- German: Rendezvous mit dem Tod: Warum John F. Kennedy sterben musste
- Written by: Wilfried Huismann, Gus Russo
- Directed by: Wilfried Huismann
- Music by: Claudius Bruese
- Country of origin: Germany
- Original languages: Spanish, German, English

Production
- Producers: Heribert Blondiau Wilfried Huismann Gus Russo
- Cinematography: Tobias Baader Reinhard Gossmann
- Editors: Olaf Strecker Nicole Kortlüke
- Running time: 88 minutes
- Production company: WDR

Original release
- Network: Das Erste
- Release: 6 January 2006

= Rendezvous with Death =

Rendezvous with Death (Rendezvous mit dem Tod: Warum John F. Kennedy sterben musste) is a 2006 German documentary film that claims that G2, a secret service organization of the Cuban government, organized the assassination of U.S. President John F. Kennedy.

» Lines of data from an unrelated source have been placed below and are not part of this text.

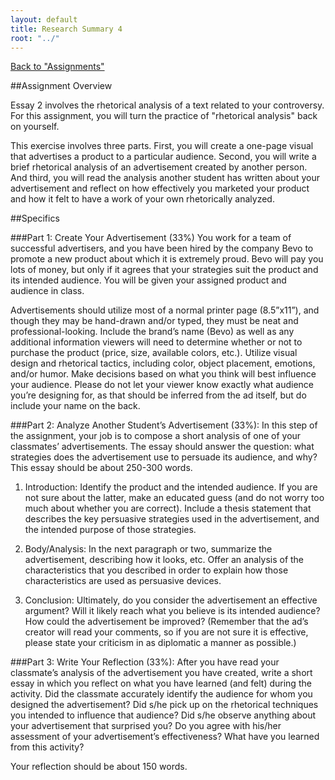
 ```yaml
---
layout: default
title: Research Summary 4
root: "../"
---
```

[Back to "Assignments"](index.html)

##Assignment Overview

Essay 2 involves the rhetorical analysis of a text related to your controversy. For this assignment, you will turn the practice of "rhetorical analysis" back on yourself.  

This exercise involves three parts. First, you will create a one-page visual that advertises a product to a particular audience. Second, you will write a brief rhetorical analysis of an advertisement created by another person. And third, you will read the analysis another student has written about your advertisement and reflect on how effectively you marketed your product and how it felt to have a work of your own rhetorically analyzed.  

##Specifics

###Part 1: Create Your Advertisement (33%)
You work for a team of successful advertisers, and you have been hired by the company Bevo to promote a new product about which it is extremely proud. Bevo will pay you lots of money, but only if it agrees that your strategies suit the product and its intended audience. You will be given your assigned product and audience in class.  

Advertisements should utilize most of a normal printer page (8.5”x11”), and though they may be hand-drawn and/or typed, they must be neat and professional-looking. Include the brand’s name (Bevo) as well as any additional information viewers will need to determine whether or not to purchase the product (price, size, available colors, etc.). Utilize  visual design and rhetorical tactics, including color, object placement, emotions, and/or humor. Make decisions based on what you think will best influence your audience. Please do not let your viewer know exactly what audience you’re designing for, as that should be inferred from the ad itself, but do include your name on the back.

###Part 2: Analyze Another Student’s Advertisement (33%):
In this step of the assignment, your job is to compose a short analysis of one of your classmates’ advertisements. The essay should answer the question: what strategies does the advertisement use to persuade its audience, and why?  
This essay should be about 250-300 words. 

1.	Introduction: Identify the product and the intended audience. If you are not sure about the latter, make an educated guess (and do not worry too much about whether you are correct). Include a thesis statement that describes the key persuasive strategies used in the advertisement, and the intended purpose of those strategies. 

2.	Body/Analysis: In the next paragraph or two, summarize the advertisement, describing how it looks, etc. Offer an analysis of the characteristics that you described in order to explain how those characteristics are used as persuasive devices. 

3.	Conclusion: Ultimately, do you consider the advertisement an effective argument? Will it likely reach what you believe is its intended audience? How could the advertisement be improved? (Remember that the ad’s creator will read your comments, so if you are not sure it is effective, please state your criticism in as diplomatic a manner as possible.)

###Part 3: Write Your Reflection (33%):
After you have read your classmate’s analysis of the advertisement you have created, write a short essay in which you reflect on what you have learned (and felt) during the activity. Did the classmate accurately identify the audience for whom you designed the advertisement? Did s/he pick up on the rhetorical techniques you intended to influence that audience? Did s/he observe anything about your advertisement that surprised you? Do you agree with his/her assessment of your advertisement’s effectiveness? What have you learned from this activity?

Your reflection should be about 150 words.




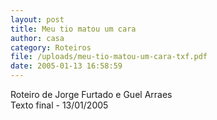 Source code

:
 ```yaml
---
layout: post
title: Meu tio matou um cara
author: casa
category: Roteiros
file: /uploads/meu-tio-matou-um-cara-txf.pdf
date: 2005-01-13 16:58:59
---
```

Roteiro de Jorge Furtado e Guel Arraes\
Texto final - 13/01/2005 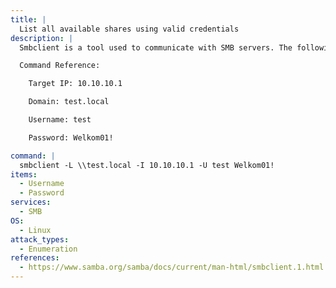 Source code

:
 ```yaml
---
title: |
  List all available shares using valid credentials
description: |
  Smbclient is a tool used to communicate with SMB servers. The following command will list out all available shares on the target server using valid credentials.

  Command Reference:

  	Target IP: 10.10.10.1

  	Domain: test.local

  	Username: test

  	Password: Welkom01!

command: |
  smbclient -L \\test.local -I 10.10.10.1 -U test Welkom01!
items:
  - Username
  - Password
services:
  - SMB
OS:
  - Linux
attack_types:
  - Enumeration
references:
  - https://www.samba.org/samba/docs/current/man-html/smbclient.1.html
---
```

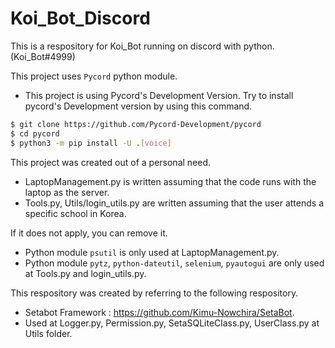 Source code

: # Koi_Bot_Discord
This is a respository for Koi_Bot running on discord with python. (Koi_Bot#4999)

This project uses `Pycord` python module.
* This project is using Pycord's Development Version. Try to install pycord's Development version by using this command.

```sh
$ git clone https://github.com/Pycord-Development/pycord
$ cd pycord
$ python3 -m pip install -U .[voice]
```

This project was created out of a personal need.
* LaptopManagement.py is written assuming that the code runs with the laptop as the server.
* Tools.py, Utils/login_utils.py are written assuming that the user attends a specific school in Korea.

If it does not apply, you can remove it.
* Python module `psutil` is only used at LaptopManagement.py.
* Python module `pytz`, `python-dateutil`, `selenium`, `pyautogui` are only used at Tools.py and login_utils.py.


This respository was created by referring to the following respository.
* Setabot Framework : https://github.com/Kimu-Nowchira/SetaBot.
* Used at Logger.py, Permission.py, SetaSQLiteClass.py, UserClass.py at Utils folder.
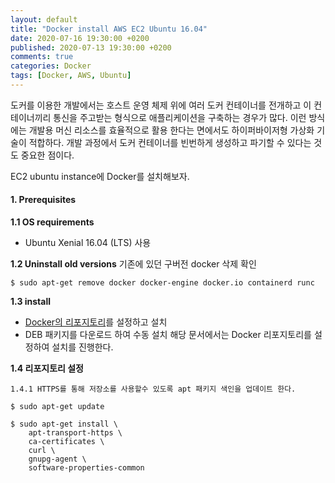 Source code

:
 ```yaml
---
layout: default
title: "Docker install AWS EC2 Ubuntu 16.04"
date: 2020-07-16 19:30:00 +0200
published: 2020-07-13 19:30:00 +0200
comments: true
categories: Docker
tags: [Docker, AWS, Ubuntu]
---
```



도커를 이용한 개발에서는 호스트 운영 체제 위에 여러 도커 컨테이너를 전개하고 이 컨테이너끼리 통신을
주고받는 형식으로 애플리케이션을 구축하는 경우가 많다. 이런 방식에는 개발용 머신 리소스를 효율적으로 활용
한다는 면에서도 하이퍼바이저형 가상화 기술이 적합하다. 개발 과정에서 도커 컨테이너를 빈번하게 생성하고
파기할 수 있다는 것도 중요한 점이다. 

EC2 ubuntu instance에 Docker를 설치해보자.

<!--more-->

#### 1. Prerequisites
**1.1 OS requirements**
* Ubuntu Xenial 16.04 (LTS) 사용

**1.2 Uninstall old versions**
기존에 있던 구버전 docker 삭제 확인
```
$ sudo apt-get remove docker docker-engine docker.io containerd runc
```

**1.3 install**
* [Docker의 리포지토리](https://docs.docker.com/engine/install/ubuntu/#install-using-the-repository)를 설정하고 설치
* DEB 패키지를 다운로드 하여 수동 설치
해당 문서에서는 Docker 리포지토리를 설정하여 설치를 진행한다.

**1.4 리포지토리 설정**

    1.4.1 HTTPS를 통해 저장소를 사용할수 있도록 apt 패키지 색인을 업데이트 한다.

```
$ sudo apt-get update
```
```
$ sudo apt-get install \
    apt-transport-https \
    ca-certificates \
    curl \
    gnupg-agent \
    software-properties-common
```
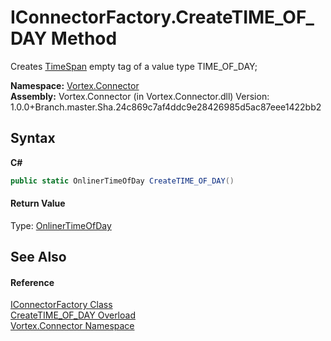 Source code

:# IConnectorFactory.CreateTIME_OF_DAY Method 
 

Creates <a href="https://docs.microsoft.com/dotnet/api/system.timespan" target="_blank">TimeSpan</a> empty tag of a value type TIME_OF_DAY;

**Namespace:**&nbsp;<a href="N_Vortex_Connector.md">Vortex.Connector</a><br />**Assembly:**&nbsp;Vortex.Connector (in Vortex.Connector.dll) Version: 1.0.0+Branch.master.Sha.24c869c7af4ddc9e28426985d5ac87eee1422bb2

## Syntax

**C#**<br />
``` C#
public static OnlinerTimeOfDay CreateTIME_OF_DAY()
```


#### Return Value
Type: <a href="T_Vortex_Connector_ValueTypes_OnlinerTimeOfDay.md">OnlinerTimeOfDay</a><br />

## See Also


#### Reference
<a href="T_Vortex_Connector_IConnectorFactory.md">IConnectorFactory Class</a><br /><a href="Overload_Vortex_Connector_IConnectorFactory_CreateTIME_OF_DAY.md">CreateTIME_OF_DAY Overload</a><br /><a href="N_Vortex_Connector.md">Vortex.Connector Namespace</a><br />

The film was first broadcast on German television station Das Erste on 6 January 2006. It was directed by Wilfried Huismann.

== Synopsis ==
Rendezvous with Death features interviews with four Cuban former secret service agents and an American FBI agent, and also cites documents from KGB and Mexican government archives.

A possible Cuban connection was investigated by the US immediately after Kennedy's death. But an FBI officer sent to follow the Oswald's trail during a visit to Mexico was recalled after only three days and the investigation called off. Laurence Keenan, now 81, said it was "perhaps the worst investigation the FBI was ever involved in". "I realised that I was used. I felt ashamed. We missed a moment in history," Mr Keenan said.

Veteran US official Alexander Haig told the filmmaker that Kennedy's successor, Lyndon B. Johnson, believed Cuba was to blame and feared a pronounced swing to the right if the truth were known that would keep the Democrats out of power for a long time. Mr Haig - a US military adviser at the time and later a secretary of state - told the filmmakers Johnson said: "We must simply not allow the American people to believe Fidel Castro could have killed our president. [...] He [Johnson] was convinced Castro killed Kennedy and he took it to his grave."